» WHAT YOU HAVE TO DO: Copy every line in the records below that contains the word "parágrafos".

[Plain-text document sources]
________

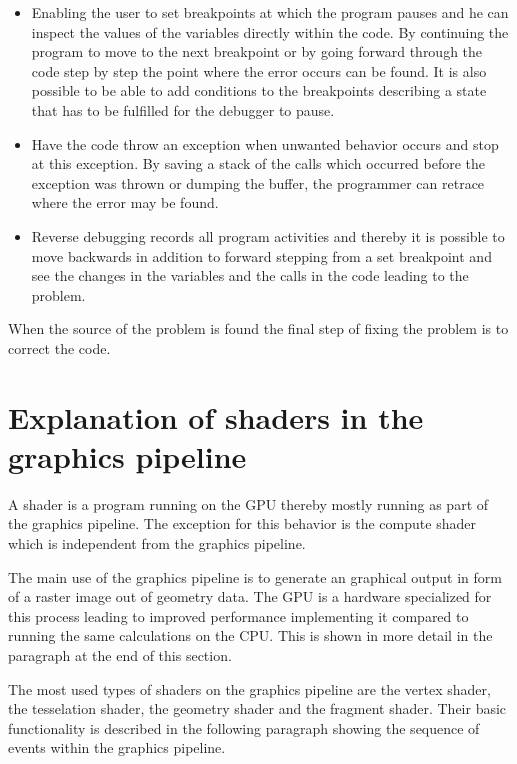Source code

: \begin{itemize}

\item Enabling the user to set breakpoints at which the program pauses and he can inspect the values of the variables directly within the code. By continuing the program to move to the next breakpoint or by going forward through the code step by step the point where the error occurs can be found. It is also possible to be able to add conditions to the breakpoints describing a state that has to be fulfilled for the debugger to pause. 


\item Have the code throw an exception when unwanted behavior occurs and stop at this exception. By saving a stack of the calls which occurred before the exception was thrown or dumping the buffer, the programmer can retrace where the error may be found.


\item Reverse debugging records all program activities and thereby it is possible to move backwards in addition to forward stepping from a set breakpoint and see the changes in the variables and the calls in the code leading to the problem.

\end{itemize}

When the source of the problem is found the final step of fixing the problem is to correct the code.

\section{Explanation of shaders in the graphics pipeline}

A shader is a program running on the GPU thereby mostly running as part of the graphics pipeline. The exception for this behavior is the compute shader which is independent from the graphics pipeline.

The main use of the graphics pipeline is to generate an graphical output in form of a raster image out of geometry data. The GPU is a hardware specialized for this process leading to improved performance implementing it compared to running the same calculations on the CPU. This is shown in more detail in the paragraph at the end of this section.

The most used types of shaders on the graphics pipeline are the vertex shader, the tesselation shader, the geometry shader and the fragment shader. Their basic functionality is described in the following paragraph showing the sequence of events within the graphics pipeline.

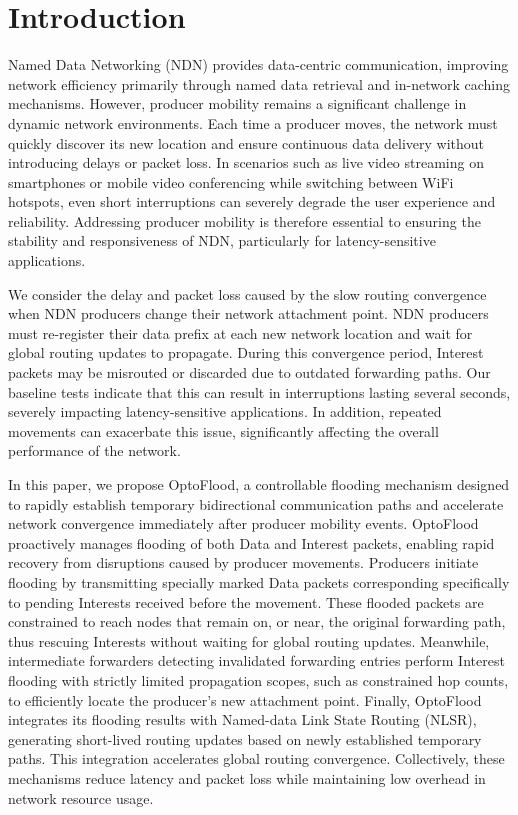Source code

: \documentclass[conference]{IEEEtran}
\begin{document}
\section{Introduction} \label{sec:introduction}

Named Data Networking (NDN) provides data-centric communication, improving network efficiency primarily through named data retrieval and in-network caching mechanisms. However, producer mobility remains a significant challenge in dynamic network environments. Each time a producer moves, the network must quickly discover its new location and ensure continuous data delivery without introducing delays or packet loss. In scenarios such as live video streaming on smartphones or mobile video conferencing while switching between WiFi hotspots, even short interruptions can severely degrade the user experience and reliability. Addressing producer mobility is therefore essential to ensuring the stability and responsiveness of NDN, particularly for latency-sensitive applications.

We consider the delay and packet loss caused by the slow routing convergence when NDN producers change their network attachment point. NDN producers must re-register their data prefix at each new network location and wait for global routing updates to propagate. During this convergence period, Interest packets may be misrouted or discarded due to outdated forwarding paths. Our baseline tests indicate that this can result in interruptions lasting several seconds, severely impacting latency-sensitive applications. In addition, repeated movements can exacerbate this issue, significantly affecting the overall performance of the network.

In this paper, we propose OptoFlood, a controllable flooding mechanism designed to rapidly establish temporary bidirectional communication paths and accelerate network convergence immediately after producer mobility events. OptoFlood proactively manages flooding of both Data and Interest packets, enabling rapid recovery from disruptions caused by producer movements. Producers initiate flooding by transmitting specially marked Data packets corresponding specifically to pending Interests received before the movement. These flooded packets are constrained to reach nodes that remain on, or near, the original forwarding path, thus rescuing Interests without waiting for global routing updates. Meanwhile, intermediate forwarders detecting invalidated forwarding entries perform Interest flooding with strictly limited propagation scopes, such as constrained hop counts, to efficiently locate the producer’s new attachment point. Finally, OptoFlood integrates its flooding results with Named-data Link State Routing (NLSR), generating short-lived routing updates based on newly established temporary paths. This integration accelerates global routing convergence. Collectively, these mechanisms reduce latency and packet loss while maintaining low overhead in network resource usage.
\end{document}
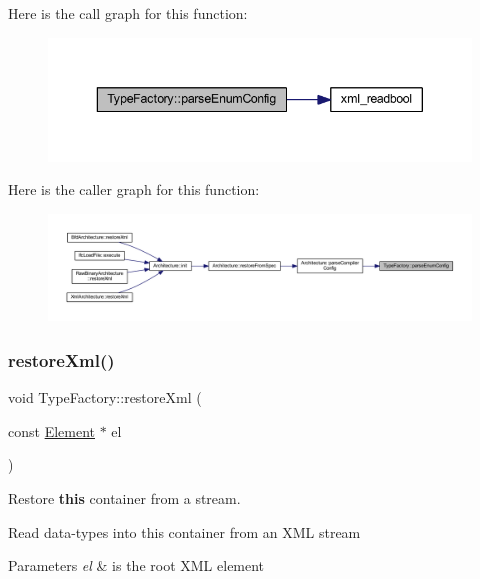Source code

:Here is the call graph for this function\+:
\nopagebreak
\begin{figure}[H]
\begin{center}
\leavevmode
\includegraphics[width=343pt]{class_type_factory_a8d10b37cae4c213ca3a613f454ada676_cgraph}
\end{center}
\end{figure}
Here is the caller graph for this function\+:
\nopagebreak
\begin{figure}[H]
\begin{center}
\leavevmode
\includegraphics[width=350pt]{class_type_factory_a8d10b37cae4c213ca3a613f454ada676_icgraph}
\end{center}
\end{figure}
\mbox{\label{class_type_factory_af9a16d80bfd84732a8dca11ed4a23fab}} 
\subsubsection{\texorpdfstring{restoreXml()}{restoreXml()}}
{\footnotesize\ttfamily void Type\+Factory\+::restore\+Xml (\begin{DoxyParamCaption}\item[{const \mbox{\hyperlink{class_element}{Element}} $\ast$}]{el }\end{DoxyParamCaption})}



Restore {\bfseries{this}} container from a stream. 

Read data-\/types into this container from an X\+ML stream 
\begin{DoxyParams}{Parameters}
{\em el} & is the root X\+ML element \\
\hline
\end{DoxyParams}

________

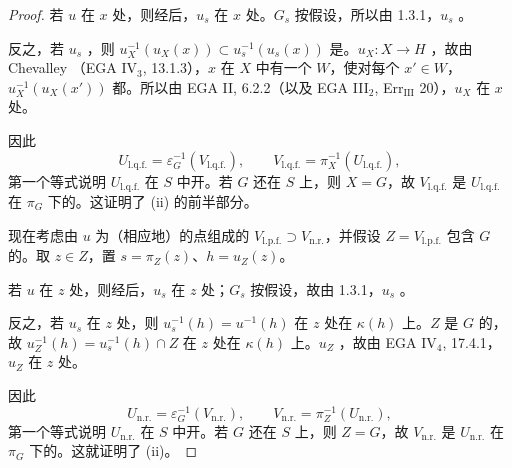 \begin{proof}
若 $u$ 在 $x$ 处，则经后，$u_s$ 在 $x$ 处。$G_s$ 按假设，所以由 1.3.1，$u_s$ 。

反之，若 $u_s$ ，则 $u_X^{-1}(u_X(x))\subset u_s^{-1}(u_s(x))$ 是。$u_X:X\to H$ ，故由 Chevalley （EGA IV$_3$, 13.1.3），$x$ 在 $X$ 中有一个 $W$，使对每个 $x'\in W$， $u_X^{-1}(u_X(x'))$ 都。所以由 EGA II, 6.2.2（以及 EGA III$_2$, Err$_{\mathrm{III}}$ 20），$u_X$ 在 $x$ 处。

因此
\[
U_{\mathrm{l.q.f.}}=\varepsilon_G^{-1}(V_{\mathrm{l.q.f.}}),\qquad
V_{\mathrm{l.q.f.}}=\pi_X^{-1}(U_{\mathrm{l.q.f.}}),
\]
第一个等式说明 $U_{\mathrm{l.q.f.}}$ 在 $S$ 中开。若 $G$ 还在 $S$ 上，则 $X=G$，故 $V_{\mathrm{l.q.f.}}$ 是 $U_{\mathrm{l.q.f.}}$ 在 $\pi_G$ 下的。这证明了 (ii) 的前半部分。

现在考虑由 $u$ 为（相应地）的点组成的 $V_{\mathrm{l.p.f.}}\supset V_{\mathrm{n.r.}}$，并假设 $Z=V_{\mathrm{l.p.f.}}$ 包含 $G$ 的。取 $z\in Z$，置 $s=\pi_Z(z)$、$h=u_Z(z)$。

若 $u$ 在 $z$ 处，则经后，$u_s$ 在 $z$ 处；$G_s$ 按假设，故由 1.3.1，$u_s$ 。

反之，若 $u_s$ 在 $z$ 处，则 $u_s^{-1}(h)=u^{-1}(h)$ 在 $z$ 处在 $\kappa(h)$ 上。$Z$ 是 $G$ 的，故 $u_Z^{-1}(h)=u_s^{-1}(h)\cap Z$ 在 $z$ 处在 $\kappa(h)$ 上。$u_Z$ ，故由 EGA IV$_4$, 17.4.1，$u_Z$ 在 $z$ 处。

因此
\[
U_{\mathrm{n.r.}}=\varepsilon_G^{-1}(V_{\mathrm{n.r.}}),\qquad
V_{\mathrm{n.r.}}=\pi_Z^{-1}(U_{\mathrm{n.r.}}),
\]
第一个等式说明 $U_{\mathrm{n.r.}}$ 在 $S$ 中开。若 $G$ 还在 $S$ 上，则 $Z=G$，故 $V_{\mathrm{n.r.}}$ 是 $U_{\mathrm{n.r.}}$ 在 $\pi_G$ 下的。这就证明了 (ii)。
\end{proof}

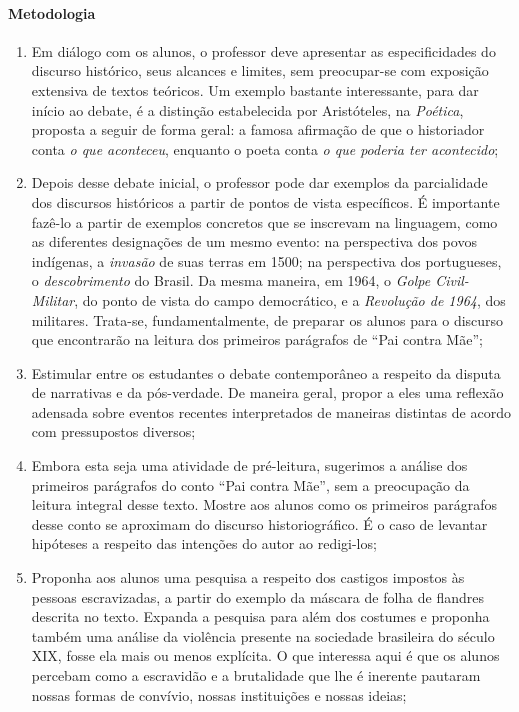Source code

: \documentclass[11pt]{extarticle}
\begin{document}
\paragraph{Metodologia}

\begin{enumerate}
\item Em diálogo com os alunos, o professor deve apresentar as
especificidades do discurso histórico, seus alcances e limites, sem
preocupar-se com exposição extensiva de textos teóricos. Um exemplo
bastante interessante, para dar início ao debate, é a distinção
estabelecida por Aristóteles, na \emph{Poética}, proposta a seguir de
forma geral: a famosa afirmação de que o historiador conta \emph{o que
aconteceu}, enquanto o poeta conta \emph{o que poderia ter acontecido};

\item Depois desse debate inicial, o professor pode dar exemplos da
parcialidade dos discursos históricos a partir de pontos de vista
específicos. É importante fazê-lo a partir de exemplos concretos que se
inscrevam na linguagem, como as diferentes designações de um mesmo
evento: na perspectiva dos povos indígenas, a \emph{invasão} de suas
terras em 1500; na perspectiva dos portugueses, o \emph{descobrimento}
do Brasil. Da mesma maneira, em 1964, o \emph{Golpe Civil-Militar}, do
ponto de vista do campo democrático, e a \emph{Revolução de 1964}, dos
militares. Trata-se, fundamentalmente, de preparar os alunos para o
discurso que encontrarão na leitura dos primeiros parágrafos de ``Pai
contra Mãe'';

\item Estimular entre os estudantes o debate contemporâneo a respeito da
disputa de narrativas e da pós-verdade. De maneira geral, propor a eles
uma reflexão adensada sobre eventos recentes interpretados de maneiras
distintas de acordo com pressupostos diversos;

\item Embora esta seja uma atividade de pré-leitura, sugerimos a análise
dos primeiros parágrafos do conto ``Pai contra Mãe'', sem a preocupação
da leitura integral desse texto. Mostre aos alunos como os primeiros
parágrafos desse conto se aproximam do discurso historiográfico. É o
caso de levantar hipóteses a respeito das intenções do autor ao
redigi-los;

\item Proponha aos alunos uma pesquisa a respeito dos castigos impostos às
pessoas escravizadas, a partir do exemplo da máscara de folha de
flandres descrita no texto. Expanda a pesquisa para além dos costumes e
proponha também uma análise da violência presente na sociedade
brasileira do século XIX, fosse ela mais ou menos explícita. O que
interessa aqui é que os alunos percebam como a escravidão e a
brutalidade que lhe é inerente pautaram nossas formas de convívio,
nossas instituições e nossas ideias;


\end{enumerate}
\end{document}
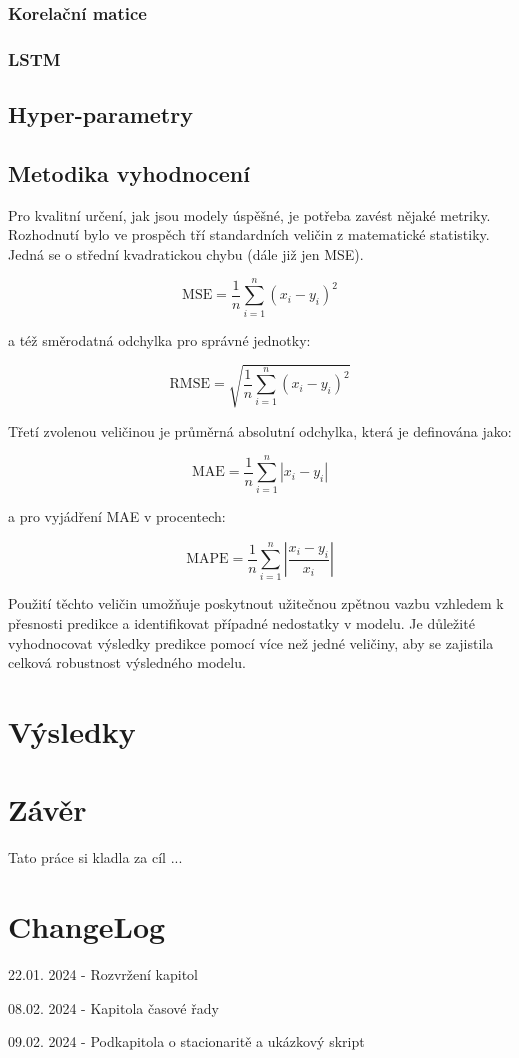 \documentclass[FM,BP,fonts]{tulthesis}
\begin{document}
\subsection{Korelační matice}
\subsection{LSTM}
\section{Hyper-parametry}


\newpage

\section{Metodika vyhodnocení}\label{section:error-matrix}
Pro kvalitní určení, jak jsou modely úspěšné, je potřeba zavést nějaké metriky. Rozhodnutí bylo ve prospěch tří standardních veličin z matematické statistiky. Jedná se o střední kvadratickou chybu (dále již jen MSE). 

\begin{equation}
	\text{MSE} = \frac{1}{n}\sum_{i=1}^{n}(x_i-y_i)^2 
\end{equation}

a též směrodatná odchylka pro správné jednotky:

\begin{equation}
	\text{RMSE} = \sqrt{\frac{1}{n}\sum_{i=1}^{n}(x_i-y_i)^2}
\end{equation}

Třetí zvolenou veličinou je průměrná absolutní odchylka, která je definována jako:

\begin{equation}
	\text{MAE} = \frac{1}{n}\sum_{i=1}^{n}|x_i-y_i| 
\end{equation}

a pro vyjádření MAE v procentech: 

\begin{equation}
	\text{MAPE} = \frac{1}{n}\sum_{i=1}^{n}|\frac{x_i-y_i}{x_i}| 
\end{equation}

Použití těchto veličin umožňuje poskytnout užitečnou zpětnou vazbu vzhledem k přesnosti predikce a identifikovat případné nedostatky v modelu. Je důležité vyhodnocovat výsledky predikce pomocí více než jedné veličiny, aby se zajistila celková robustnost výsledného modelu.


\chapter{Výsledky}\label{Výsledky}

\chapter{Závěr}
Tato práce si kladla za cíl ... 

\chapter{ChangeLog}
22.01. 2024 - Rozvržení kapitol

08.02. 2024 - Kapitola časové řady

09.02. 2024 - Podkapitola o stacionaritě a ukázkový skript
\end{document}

________

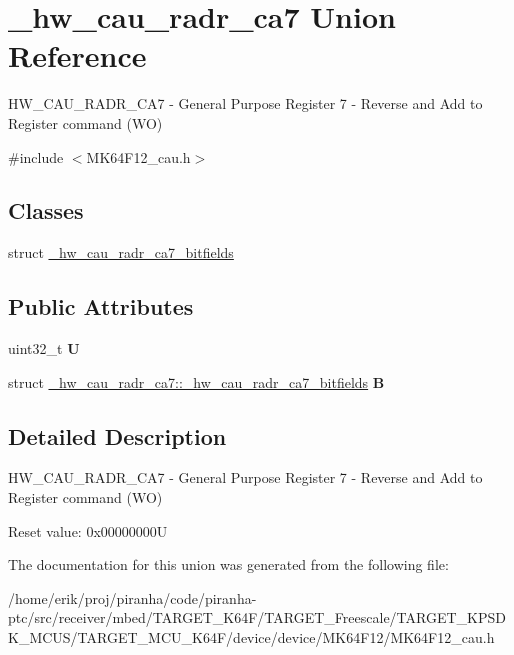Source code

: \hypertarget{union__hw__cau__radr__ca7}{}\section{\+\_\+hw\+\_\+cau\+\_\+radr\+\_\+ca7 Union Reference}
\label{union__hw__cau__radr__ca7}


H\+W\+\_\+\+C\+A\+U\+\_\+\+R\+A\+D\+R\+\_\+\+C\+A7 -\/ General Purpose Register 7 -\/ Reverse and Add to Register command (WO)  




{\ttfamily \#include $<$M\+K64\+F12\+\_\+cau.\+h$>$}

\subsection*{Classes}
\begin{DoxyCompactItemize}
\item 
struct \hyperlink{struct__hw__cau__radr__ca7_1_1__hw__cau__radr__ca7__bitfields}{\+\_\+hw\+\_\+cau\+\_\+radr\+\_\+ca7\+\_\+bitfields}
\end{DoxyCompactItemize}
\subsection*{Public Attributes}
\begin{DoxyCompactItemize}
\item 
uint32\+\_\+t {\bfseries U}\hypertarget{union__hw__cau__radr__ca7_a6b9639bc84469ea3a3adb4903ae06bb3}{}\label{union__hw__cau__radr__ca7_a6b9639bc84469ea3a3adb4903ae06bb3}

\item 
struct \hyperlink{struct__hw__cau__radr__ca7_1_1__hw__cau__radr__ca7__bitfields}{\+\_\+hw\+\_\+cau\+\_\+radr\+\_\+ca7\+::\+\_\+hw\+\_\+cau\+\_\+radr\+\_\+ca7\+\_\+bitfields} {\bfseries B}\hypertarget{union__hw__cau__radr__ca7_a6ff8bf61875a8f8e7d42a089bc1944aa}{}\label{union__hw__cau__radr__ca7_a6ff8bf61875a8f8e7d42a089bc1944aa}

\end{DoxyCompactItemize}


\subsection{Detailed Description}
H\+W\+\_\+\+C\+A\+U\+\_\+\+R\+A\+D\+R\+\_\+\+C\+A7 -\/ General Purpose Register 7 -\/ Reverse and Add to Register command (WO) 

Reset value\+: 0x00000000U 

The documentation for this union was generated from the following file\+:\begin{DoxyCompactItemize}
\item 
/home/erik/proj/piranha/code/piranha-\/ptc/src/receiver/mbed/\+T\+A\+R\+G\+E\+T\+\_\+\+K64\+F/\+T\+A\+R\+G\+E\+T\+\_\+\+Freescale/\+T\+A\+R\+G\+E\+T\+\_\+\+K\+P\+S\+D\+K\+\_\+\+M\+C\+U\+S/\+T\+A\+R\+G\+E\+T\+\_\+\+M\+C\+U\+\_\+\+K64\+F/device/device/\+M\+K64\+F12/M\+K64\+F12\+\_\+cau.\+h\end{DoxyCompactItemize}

________

» RESPONSE TO THIS EXERCISE:
discurso que encontrarão na leitura dos primeiros parágrafos de ``Pai
dos primeiros parágrafos do conto ``Pai contra Mãe'', sem a preocupação
parágrafos desse conto se aproximam do discurso historiográfico. É o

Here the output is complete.